En 2012, le chômage a durement frappé une économie locale jusqu’alors relativement préservée, notamment en Alsace. Les projets d’investissement restent pourtant d’actualité, tant dans l’industrie que dans le commerce.
Jusqu’alors relativement préservée par l’envolée du chômage (à l’exception de la Lorraine), la région Grand Est a vécu une année noire pour l’emploi. En 2012, le nombre de chômeurs a augmenté plus vite que la moyenne nationale en Alsace (+11,4% contre 10%), avec près de 88.000 inscrits à Pôle emploi. Quant à la Franche-Comté, elle fait partie des cinq régions françaises dans lesquelles le chômage a connu la plus forte progression, avec un total de 80.000 demandeurs d’emploi.

Les projets de développement n’en continuent pas moins dans un certain nombre de sociétés, tous secteurs confondus. Le spécialiste de la rénovation de fenêtres Tryba (groupe Atrya) a lancé une campagne de recrutement de 200 commerciaux à travers la France pour accompagner le développement de son réseau de concessionnaires, qui devrait atteindre 300 unités.

«Notre force commerciale s’élève actuellement à 400 collaborateurs. Nous avons le potentiel de passer le cap des 850 commerciaux avec notre réseau national», affirme Michel Dol, directeur général de Tryba. Des perspectives de croissance qui permettent de conforter les sites de fabrication de fenêtres installées dans la région: Gundershoffen (le berceau de la société en Alsace avec 500 salariés), La Bresse dans les Vosges. Mais aussi en France, où le groupe gère au total douze usines. Confronté à des difficultés pour trouver certaines compétences (notamment des techniciens de menuiserie), le groupe a créé sa propre école de formation dans le Bas-Rhin.

Innovations dans la santé

Ouvert en avril 2012, le centre de marques Roppenheim The Style Outlets, à 30 km de Strasbourg et à cinq minutes de la frontière allemande, a dépassé ses objectifs de fréquentation et de créations d’emplois. Exploité par la société espagnole Neinver, dont c’est le premier investissement en France, le concept fonctionne actuellement sur 21.000 m2 et 90 enseignes. «Notre objectif est de créer en deux ans 750 emplois équivalents temps plein. Nous sommes actuellement à 676 emplois créés, dont 300 dans les seules boutiques, auxquels s’ajoutent 180 emplois indirects», précise Maïté Legeay, directrice de Neinver France. Avec un million de visiteurs en 2012 sur huit mois d’exploitation, le concept semble séduire. «En rythme de croisière, nous devrions atteindre entre 1,5 et 3 millions de visiteurs», précise-t-elle. Cette année, la priorité est donnée à l’aménagement des 8000 m2 restants, ce qui devrait se traduire par l’ouverture d’une vingtaine de boutiques supplémentaires et la création de 150 nouveaux emplois.

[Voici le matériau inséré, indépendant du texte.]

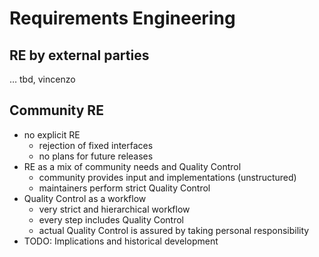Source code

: # Requirements Engineering

## RE by external parties
… tbd, vincenzo

## Community RE

 - no explicit RE
     - rejection of fixed interfaces
     - no plans for future releases
 - RE as a mix of community needs and Quality Control
     - community provides input and implementations (unstructured)
     - maintainers perform strict Quality Control
 - Quality Control as a workflow
     - very strict and hierarchical workflow
     - every step includes Quality Control
     - actual Quality Control is assured by taking personal responsibility
 - TODO: Implications and historical development
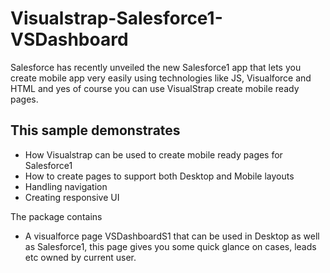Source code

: Visualstrap-Salesforce1-VSDashboard
===================================

Salesforce has recently unveiled the new Salesforce1 app that lets you create mobile app very easily using technologies like JS, Visualforce and HTML and yes of course you can use VisualStrap create mobile ready pages.

This sample demonstrates
-

- How Visualstrap can be used to create mobile ready pages for Salesforce1
- How to create pages to support both Desktop and Mobile layouts
- Handling navigation 
- Creating responsive UI


The package contains
- A visualforce page VSDashboardS1 that can be used in Desktop as well as  Salesforce1, this page gives you some quick glance on cases, leads etc owned by current user.


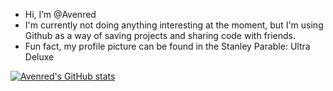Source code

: - Hi, I’m @Avenred
- I'm currently not doing anything interesting at the moment, but I'm using Github as a way of saving projects and sharing code with friends.
- Fun fact, my profile picture can be found in the Stanley Parable: Ultra Deluxe

[![Avenred's GitHub stats](https://github-readme-stats.vercel.app/api?username=avenred)](https://github.com/anuraghazra/github-readme-stats)
<!---
Avenred/Avenred is a ✨ special ✨ repository because its `README.md` (this file) appears on your GitHub profile.
You can click the Preview link to take a look at your changes.
--->
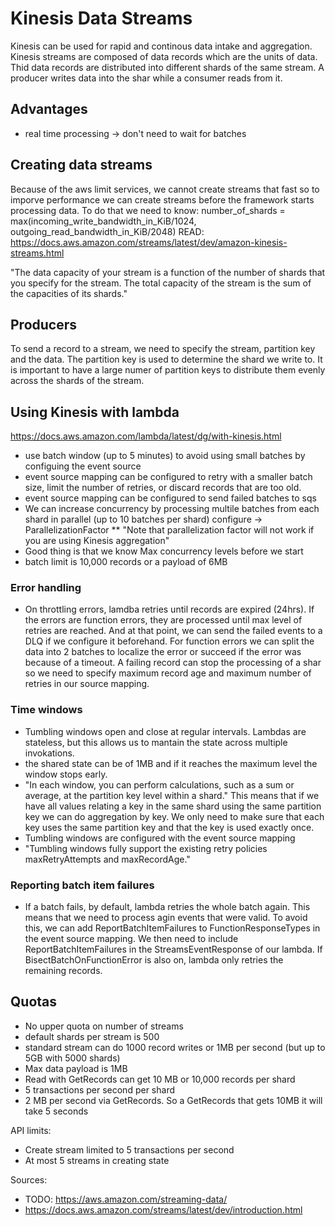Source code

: # Kinesis Data Streams

Kinesis can be used for rapid and continous data intake and aggregation. Kinesis streams are composed of data records which are the units of data. Thid data records are distributed into different shards of the same stream. A producer writes data into the shar while a consumer reads from it. 

## Advantages
- real time processing -> don't need to wait for batches

## Creating data streams
Because of the aws limit services, we cannot create streams that fast so to imporve performance we can create streams before the framework starts processing data. To do that we need to know: number_of_shards = max(incoming_write_bandwidth_in_KiB/1024, outgoing_read_bandwidth_in_KiB/2048) READ: https://docs.aws.amazon.com/streams/latest/dev/amazon-kinesis-streams.html

"The data capacity of your stream is a function of the number of shards that you specify for the stream. The total capacity of the stream is the sum of the capacities of its shards."

## Producers
To send a record to a stream, we need to specify the stream, partition key and the data. The partition key is used to determine the shard we write to. It is important to have a large numer of partition keys to distribute them evenly across the shards of the stream. 

## Using Kinesis with lambda 
https://docs.aws.amazon.com/lambda/latest/dg/with-kinesis.html
- use batch window (up to 5 minutes) to avoid using small batches by configuing the event source
- event source mapping can be configured to retry with a smaller batch size, limit the number of retries, or discard records that are too old.
- event source mapping can be configured to send failed batches to sqs
- We can increase concurrency by processing multile batches from each shard in parallel (up to 10 batches per shard) configure -> ParallelizationFactor
    ** "Note that parallelization factor will not work if you are using Kinesis aggregation"
- Good thing is that we know Max concurrency levels before we start
- batch limit is 10,000 records or a payload of 6MB

### Error handling
- On throttling errors, lamdba retries until records are expired (24hrs). If the errors are function errors, they are processed until max level of retries are reached. And at that point, we can send the failed events to a DLQ if we configure it beforehand. For function errors we can split the data into 2 batches to localize the error or succeed if the error was because of a timeout. A failing record can stop the processing of a shar so we need to specify maximum record age and maximum number of retries in our source mapping. 

### Time windows
- Tumbling windows open and close at regular intervals. Lambdas are stateless, but this allows us to mantain the state across multiple invokations. 
- the shared state can be of 1MB and if it reaches the maximum level the window stops early. 
- "In each window, you can perform calculations, such as a sum or average, at the partition key level within a shard." 
This means that if we have all values relating a key in the same shard using the same partition key we can do aggregation by key. We only need to make sure that each key uses the same partition key and that the key is used exactly once. 
- Tumbling windows are configured with the event source mapping
- "Tumbling windows fully support the existing retry policies maxRetryAttempts and maxRecordAge."

### Reporting batch item failures
- If a batch fails, by default, lambda retries the whole batch again. This means that we need to process agin events that were valid. To avoid this, we can add ReportBatchItemFailures to FunctionResponseTypes in the event source mapping. We then need to include ReportBatchItemFailures in the StreamsEventResponse of our lambda. If BisectBatchOnFunctionError is also on, lambda only retries the remaining records. 

## Quotas 
- No upper quota on number of streams
- default shards per stream is 500
- standard stream can do 1000 record writes or 1MB per second (but up to 5GB with 5000 shards)
- Max data payload is 1MB
- Read with GetRecords can get 10 MB or 10,000 records per shard
- 5 transactions per second per shard
- 2 MB per second via GetRecords. So a GetRecords that gets 10MB it will take 5 seconds

API limits:
- Create stream limited to 5 transactions per second
- At most 5 streams in creating state

Sources: 
- TODO: https://aws.amazon.com/streaming-data/
- https://docs.aws.amazon.com/streams/latest/dev/introduction.html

À Mulhouse, si le business plan de CellProthera est respecté, cette start-up spécialisée dans l’insuffisance cardiaque sera à coup sûr la success story de la ville! «Nous tablons sur une commercialisation de notre thérapie en 2015, avec un objectif de chiffre d’affaires potentiel de 1 milliard d’euros en 2019, 200 à 300 collaborateurs et jusqu’à 500 personnes employées chez nos sous-traitants», explique Jean-Claude Jelsch, directeur administratif et financier.

Depuis 2009, CellProthera développe une thérapie capable de régénérer le cœur après un infarctus sévère, qui évite la greffe cardiaque. «Aujourd’hui, 3,3 millions de patients font des infarctus dans les sept plus grands pays européens, au Japon et aux États-Unis, dont 30 % sont des formes sévères. C’est un marché de 50 milliards d’euros», rappelle-t-il. Le procédé mis au point par cette jeune entreprise vise à collecter et purifier les propres cellules souches du patient à partir d’une simple prise de sang pratiquée dans les jours suivant l’infarctus du myocarde et à les réinjecter directement dans la zone cardiaque lésée.

On constate alors que celle-ci se régénère dans les mois suivant la réinjection au lieu de se nécroser. CellProthera a levé quelque 8,4 millions d’euros depuis sa création et s’apprête à démarrer un essai clinique international auprès de 150 patients. Quatre recrutements sont programmés cette année pour épauler les douze collaborateurs, dont un directeur financier, un logisticien pour suivre les essais cliniques ou un ingénieur d’applications.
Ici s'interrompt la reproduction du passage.